─── Records ───
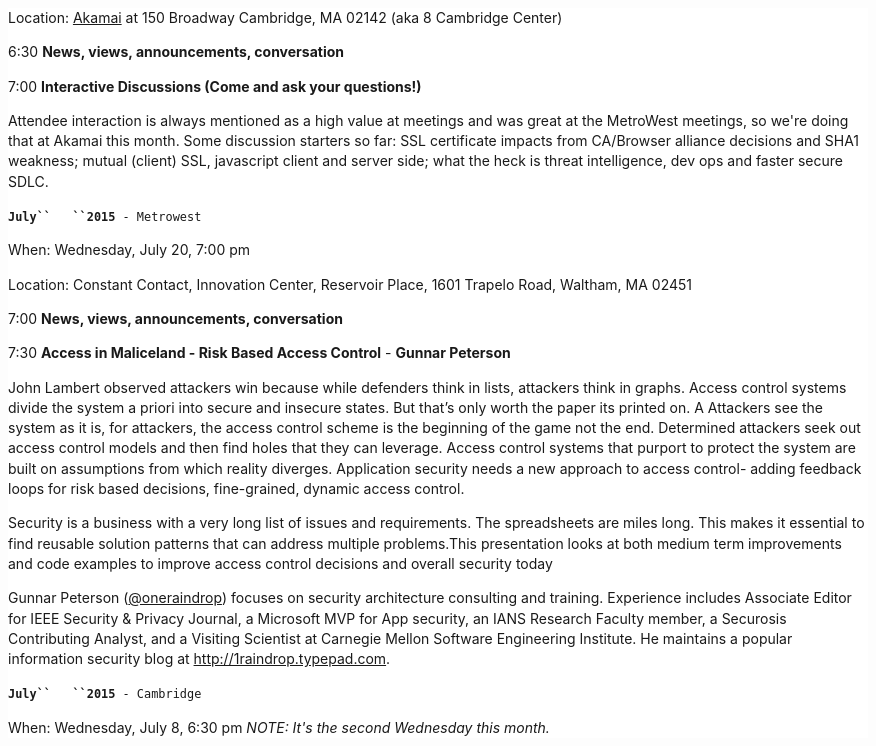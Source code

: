 Location: [Akamai](http://www.akamai.com/html/about/locations.html) at
150 Broadway Cambridge, MA 02142 (aka 8 Cambridge Center)

6:30 **News, views, announcements, conversation**

7:00 **Interactive Discussions (Come and ask your questions\!)**

Attendee interaction is always mentioned as a high value at meetings and
was great at the MetroWest meetings, so we're doing that at Akamai this
month. Some discussion starters so far: SSL certificate impacts from
CA/Browser alliance decisions and SHA1 weakness; mutual (client) SSL,
javascript client and server side; what the heck is threat intelligence,
dev ops and faster secure SDLC.

**`July``   ``2015`**` - Metrowest`

When: Wednesday, July 20, 7:00 pm

Location: Constant Contact, Innovation Center, Reservoir Place, 1601
Trapelo Road, Waltham, MA 02451

7:00 **News, views, announcements, conversation**

7:30 **Access in Maliceland - Risk Based Access Control** - **Gunnar
Peterson**

John Lambert observed attackers win because while defenders think in
lists, attackers think in graphs. Access control systems divide the
system a priori into secure and insecure states. But that’s only worth
the paper its printed on. A Attackers see the system as it is, for
attackers, the access control scheme is the beginning of the game not
the end. Determined attackers seek out access control models and then
find holes that they can leverage. Access control systems that purport
to protect the system are built on assumptions from which reality
diverges. Application security needs a new approach to access control-
adding feedback loops for risk based decisions, fine-grained, dynamic
access control.

Security is a business with a very long list of issues and requirements.
The spreadsheets are miles long. This makes it essential to find
reusable solution patterns that can address multiple problems.This
presentation looks at both medium term improvements and code examples to
improve access control decisions and overall security today

Gunnar Peterson ([@oneraindrop](https://twitter.com/oneraindrop))
focuses on security architecture consulting and training. Experience
includes Associate Editor for IEEE Security & Privacy Journal, a
Microsoft MVP for App security, an IANS Research Faculty member, a
Securosis Contributing Analyst, and a Visiting Scientist at Carnegie
Mellon Software Engineering Institute. He maintains a popular
information security blog at <http://1raindrop.typepad.com>.

**`July``   ``2015`**` - Cambridge`

When: Wednesday, July 8, 6:30 pm *NOTE: It's the second Wednesday this
month.*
───
▶ Work task:
Your answer must be the full set of entries, set down exactly and without pictures.

▶ Reply to the exercise:
Source code

: Location: [Akamai](http://www.akamai.com/html/about/locations.html) at
150 Broadway Cambridge, MA 02142 (aka 8 Cambridge Center)

6:30 **News, views, announcements, conversation**

7:00 **Interactive Discussions (Come and ask your questions\!)**

Attendee interaction is always mentioned as a high value at meetings and
was great at the MetroWest meetings, so we're doing that at Akamai this
month. Some discussion starters so far: SSL certificate impacts from
CA/Browser alliance decisions and SHA1 weakness; mutual (client) SSL,
javascript client and server side; what the heck is threat intelligence,
dev ops and faster secure SDLC.

**`July``   ``2015`**` - Metrowest`

When: Wednesday, July 20, 7:00 pm

Location: Constant Contact, Innovation Center, Reservoir Place, 1601
Trapelo Road, Waltham, MA 02451

7:00 **News, views, announcements, conversation**

7:30 **Access in Maliceland - Risk Based Access Control** - **Gunnar
Peterson**

John Lambert observed attackers win because while defenders think in
lists, attackers think in graphs. Access control systems divide the
system a priori into secure and insecure states. But that’s only worth
the paper its printed on. A Attackers see the system as it is, for
attackers, the access control scheme is the beginning of the game not
the end. Determined attackers seek out access control models and then
find holes that they can leverage. Access control systems that purport
to protect the system are built on assumptions from which reality
diverges. Application security needs a new approach to access control-
adding feedback loops for risk based decisions, fine-grained, dynamic
access control.

Security is a business with a very long list of issues and requirements.
The spreadsheets are miles long. This makes it essential to find
reusable solution patterns that can address multiple problems.This
presentation looks at both medium term improvements and code examples to
improve access control decisions and overall security today

Gunnar Peterson ([@oneraindrop](https://twitter.com/oneraindrop))
focuses on security architecture consulting and training. Experience
includes Associate Editor for IEEE Security & Privacy Journal, a
Microsoft MVP for App security, an IANS Research Faculty member, a
Securosis Contributing Analyst, and a Visiting Scientist at Carnegie
Mellon Software Engineering Institute. He maintains a popular
information security blog at <http://1raindrop.typepad.com>.

**`July``   ``2015`**` - Cambridge`

When: Wednesday, July 8, 6:30 pm *NOTE: It's the second Wednesday this
month.*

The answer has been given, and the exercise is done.